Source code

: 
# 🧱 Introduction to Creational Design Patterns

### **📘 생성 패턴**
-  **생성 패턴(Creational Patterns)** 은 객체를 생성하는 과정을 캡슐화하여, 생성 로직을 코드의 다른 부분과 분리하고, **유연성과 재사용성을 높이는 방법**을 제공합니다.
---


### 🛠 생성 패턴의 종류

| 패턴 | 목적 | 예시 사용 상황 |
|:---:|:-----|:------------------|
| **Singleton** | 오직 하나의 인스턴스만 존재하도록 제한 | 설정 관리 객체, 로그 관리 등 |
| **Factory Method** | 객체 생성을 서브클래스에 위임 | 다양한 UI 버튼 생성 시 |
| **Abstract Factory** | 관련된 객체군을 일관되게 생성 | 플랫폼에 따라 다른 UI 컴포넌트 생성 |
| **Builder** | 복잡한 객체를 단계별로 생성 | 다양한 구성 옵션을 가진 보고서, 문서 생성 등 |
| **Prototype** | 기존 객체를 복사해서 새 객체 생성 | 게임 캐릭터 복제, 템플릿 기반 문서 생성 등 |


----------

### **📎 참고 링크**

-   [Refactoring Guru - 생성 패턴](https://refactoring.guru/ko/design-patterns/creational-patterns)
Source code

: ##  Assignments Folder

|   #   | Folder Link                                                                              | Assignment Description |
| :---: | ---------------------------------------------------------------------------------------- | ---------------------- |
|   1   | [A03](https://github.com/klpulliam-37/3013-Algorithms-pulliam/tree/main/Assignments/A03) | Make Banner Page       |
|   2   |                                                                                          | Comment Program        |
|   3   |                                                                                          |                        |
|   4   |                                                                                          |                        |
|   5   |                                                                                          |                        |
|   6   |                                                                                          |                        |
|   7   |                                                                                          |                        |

++++++

### TASK DESCRIPTION
Return the count of lines in the entries above that include the word "Factory", without any added text.

### EXERCISE RESPONSE
2